OPINIóN
Actualizado 13/02/2024 11:53:09
Isaura Díaz Figueiredo

Viernes, 21 de febrero de 2003. Las horas desde ayer pasan lentas, muy lentas y a la vez rápidas, como el atleta que desea llegar a la meta cuanto antes. Así fue tu final, papá.

Cuando salí de Salamanca el cielo estaba gris. Gris como mi espíritu y a la vez incierto… no sabía cómo te iba a encontrar al llegar al hospital de Orense.

Y allí estabas lucido en todo momento y privado del habla… Tuvo que ser terrible que lo que tanto amabas te fuera arrebatado al final de tu paso por este mundo.

Te fuiste con dignidad, de forma ejemplar. Habías sufrido muchísimo. Moriste en mis brazos, y desde entonces no temo a la muerte.

Sonreías con tanto placer, tus ojos emanaban una luz especial.

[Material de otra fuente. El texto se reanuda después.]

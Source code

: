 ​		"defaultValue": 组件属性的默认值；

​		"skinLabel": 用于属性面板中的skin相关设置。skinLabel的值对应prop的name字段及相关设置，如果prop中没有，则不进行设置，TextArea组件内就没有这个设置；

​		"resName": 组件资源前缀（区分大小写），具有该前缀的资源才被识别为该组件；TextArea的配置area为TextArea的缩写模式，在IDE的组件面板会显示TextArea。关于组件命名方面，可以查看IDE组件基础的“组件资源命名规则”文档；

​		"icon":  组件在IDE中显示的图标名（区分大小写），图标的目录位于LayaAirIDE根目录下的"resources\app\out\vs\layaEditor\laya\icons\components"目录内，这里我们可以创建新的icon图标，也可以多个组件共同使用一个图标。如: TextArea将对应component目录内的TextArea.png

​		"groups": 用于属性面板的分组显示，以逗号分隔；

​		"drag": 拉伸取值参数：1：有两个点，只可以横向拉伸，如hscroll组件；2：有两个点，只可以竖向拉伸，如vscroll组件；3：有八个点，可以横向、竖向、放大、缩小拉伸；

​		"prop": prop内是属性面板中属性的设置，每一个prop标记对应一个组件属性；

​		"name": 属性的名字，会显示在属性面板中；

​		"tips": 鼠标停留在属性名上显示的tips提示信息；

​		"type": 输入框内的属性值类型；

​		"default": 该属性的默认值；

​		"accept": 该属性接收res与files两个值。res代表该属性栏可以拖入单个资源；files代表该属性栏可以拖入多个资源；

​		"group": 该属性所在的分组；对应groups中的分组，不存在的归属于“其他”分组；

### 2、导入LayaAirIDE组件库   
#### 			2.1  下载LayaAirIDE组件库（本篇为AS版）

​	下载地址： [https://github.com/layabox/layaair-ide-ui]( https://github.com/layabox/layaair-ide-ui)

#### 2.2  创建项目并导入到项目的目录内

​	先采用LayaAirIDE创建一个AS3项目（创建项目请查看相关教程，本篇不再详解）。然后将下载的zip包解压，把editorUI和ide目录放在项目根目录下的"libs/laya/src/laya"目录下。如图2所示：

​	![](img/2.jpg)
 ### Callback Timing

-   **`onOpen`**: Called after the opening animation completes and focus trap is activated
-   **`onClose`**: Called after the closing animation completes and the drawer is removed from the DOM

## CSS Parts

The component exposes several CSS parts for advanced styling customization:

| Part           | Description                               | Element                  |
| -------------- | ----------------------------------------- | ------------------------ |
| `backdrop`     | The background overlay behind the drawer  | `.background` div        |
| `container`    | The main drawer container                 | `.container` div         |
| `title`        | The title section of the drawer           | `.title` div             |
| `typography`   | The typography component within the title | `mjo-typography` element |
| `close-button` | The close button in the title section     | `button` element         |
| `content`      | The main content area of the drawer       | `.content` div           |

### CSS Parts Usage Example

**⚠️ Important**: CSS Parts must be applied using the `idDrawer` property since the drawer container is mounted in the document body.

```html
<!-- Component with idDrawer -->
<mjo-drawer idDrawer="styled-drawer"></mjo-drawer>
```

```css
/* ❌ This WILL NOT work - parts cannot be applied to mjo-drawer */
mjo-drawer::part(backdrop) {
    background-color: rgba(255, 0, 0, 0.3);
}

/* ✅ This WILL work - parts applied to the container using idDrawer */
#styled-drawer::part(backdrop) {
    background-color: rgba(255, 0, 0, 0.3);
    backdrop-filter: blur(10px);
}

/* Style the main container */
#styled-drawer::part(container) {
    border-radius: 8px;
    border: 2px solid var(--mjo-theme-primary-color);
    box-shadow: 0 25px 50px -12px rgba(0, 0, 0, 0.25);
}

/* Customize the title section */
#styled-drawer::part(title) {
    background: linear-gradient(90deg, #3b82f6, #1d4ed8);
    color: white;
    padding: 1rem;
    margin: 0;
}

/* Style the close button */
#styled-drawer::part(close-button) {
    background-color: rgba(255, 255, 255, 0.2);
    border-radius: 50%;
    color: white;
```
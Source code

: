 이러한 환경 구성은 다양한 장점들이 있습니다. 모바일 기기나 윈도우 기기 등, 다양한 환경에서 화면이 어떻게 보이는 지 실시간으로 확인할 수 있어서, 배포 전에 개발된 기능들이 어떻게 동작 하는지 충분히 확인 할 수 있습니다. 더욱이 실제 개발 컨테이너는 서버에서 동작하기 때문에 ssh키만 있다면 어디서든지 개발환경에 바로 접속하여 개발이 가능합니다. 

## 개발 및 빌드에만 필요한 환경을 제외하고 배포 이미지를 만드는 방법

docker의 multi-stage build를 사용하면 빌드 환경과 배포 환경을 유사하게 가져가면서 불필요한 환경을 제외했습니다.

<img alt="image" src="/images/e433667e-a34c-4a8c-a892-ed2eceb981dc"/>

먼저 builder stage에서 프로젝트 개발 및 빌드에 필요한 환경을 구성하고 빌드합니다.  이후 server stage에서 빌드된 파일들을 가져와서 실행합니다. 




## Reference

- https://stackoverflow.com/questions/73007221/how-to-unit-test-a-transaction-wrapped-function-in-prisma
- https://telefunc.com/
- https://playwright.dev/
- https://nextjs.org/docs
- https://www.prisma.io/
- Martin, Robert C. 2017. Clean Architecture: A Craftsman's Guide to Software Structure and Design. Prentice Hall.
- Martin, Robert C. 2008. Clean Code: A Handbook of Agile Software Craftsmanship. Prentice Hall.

Y así me dejaste en aquella mañana, donde el cielo era un lienzo grisáceo, mucho viento, fuertes lluvias y baja temperatura. Tú, la lluvia y las nubes eráis los protagonistas. Algunas lloraban de emoción, el viento se llevaba muy bien con ellas y acompañaba a las pocas hojas que quedaban con pequeños pasos de baile.

Queridísimo papá, te seguí camino del tanatorio al cementerio. No sentía nada, estaba vacía. En los 30 km que nos separaban de la ciudad, comprendí que tú habías sido la única persona con la que yo tuve algo muy especial. El coche fúnebre cruzó la puerta. Miraba el ataúd, las flores, las coronas, empecé a tiritar y fue ese el momento en que supe que habías muerto.

DEP, gracias por haber sido mi padre.